** Opening Data records block **

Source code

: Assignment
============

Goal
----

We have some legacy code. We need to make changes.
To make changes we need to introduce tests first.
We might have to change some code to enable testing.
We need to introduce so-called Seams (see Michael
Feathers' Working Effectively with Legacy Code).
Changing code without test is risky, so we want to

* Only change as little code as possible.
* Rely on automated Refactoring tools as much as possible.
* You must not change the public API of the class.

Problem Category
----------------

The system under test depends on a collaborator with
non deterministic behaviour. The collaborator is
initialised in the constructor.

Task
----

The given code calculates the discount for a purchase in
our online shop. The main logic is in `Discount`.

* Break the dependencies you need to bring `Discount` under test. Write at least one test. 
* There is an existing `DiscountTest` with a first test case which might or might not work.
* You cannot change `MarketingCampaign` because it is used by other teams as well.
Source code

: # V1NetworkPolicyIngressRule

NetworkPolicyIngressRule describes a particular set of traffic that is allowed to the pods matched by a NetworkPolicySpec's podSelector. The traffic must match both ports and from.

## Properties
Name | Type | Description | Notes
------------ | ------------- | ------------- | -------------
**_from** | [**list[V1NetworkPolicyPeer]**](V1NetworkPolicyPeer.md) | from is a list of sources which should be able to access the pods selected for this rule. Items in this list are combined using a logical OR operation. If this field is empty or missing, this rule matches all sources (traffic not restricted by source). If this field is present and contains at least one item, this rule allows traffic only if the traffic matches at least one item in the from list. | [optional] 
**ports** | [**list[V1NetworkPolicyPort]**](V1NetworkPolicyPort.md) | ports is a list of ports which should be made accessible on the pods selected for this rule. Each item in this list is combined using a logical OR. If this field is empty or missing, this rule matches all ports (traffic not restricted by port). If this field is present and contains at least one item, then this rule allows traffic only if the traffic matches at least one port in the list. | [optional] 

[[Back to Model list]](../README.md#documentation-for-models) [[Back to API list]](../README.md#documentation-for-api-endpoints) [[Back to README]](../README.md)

** Closing Data records block **

What is expected:
Reproduce all the records. Keep them exact, please.

Answer to this problem:
Source code

: Assignment
============

Goal
----

We have some legacy code. We need to make changes.
To make changes we need to introduce tests first.
We might have to change some code to enable testing.
We need to introduce so-called Seams (see Michael
Feathers' Working Effectively with Legacy Code).
Changing code without test is risky, so we want to

* Only change as little code as possible.
* Rely on automated Refactoring tools as much as possible.
* You must not change the public API of the class.

Problem Category
----------------

The system under test depends on a collaborator with
non deterministic behaviour. The collaborator is
initialised in the constructor.

Task
----

The given code calculates the discount for a purchase in
our online shop. The main logic is in `Discount`.

* Break the dependencies you need to bring `Discount` under test. Write at least one test. 
* There is an existing `DiscountTest` with a first test case which might or might not work.
* You cannot change `MarketingCampaign` because it is used by other teams as well.
Source code

: # V1NetworkPolicyIngressRule

NetworkPolicyIngressRule describes a particular set of traffic that is allowed to the pods matched by a NetworkPolicySpec's podSelector. The traffic must match both ports and from.

## Properties
Name | Type | Description | Notes
------------ | ------------- | ------------- | -------------
**_from** | [**list[V1NetworkPolicyPeer]**](V1NetworkPolicyPeer.md) | from is a list of sources which should be able to access the pods selected for this rule. Items in this list are combined using a logical OR operation. If this field is empty or missing, this rule matches all sources (traffic not restricted by source). If this field is present and contains at least one item, this rule allows traffic only if the traffic matches at least one item in the from list. | [optional] 
**ports** | [**list[V1NetworkPolicyPort]**](V1NetworkPolicyPort.md) | ports is a list of ports which should be made accessible on the pods selected for this rule. Each item in this list is combined using a logical OR. If this field is empty or missing, this rule matches all ports (traffic not restricted by port). If this field is present and contains at least one item, then this rule allows traffic only if the traffic matches at least one port in the list. | [optional] 

[[Back to Model list]](../README.md#documentation-for-models) [[Back to API list]](../README.md#documentation-for-api-endpoints) [[Back to README]](../README.md)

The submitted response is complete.